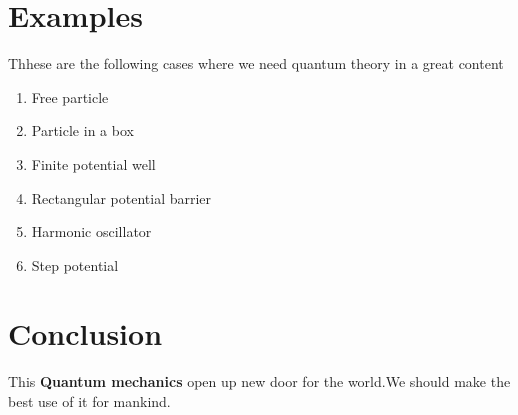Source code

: \documentclass{article}
\begin{document}
\section{Examples}
Thhese are the following cases where we need quantum theory in a great content
\begin{enumerate}
\item Free particle
\item Particle in a box
\item Finite potential well
\item Rectangular potential barrier
\item Harmonic oscillator
\item Step potential
   
\end{enumerate}

\section{Conclusion}
This   \textbf{Quantum mechanics}  open up new door for the world.We should make the best use of it for mankind.
\end{document}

============================================================

» **Task objective**
Copy each line of the listing exactly, skipping any picture.

» **Solution to this exercise**
Source code

: \documentclass{article}
\begin{document}
\section{Examples}
Thhese are the following cases where we need quantum theory in a great content
\begin{enumerate}
\item Free particle
\item Particle in a box
\item Finite potential well
\item Rectangular potential barrier
\item Harmonic oscillator
\item Step potential
   
\end{enumerate}

\section{Conclusion}
This   \textbf{Quantum mechanics}  open up new door for the world.We should make the best use of it for mankind.
\end{document}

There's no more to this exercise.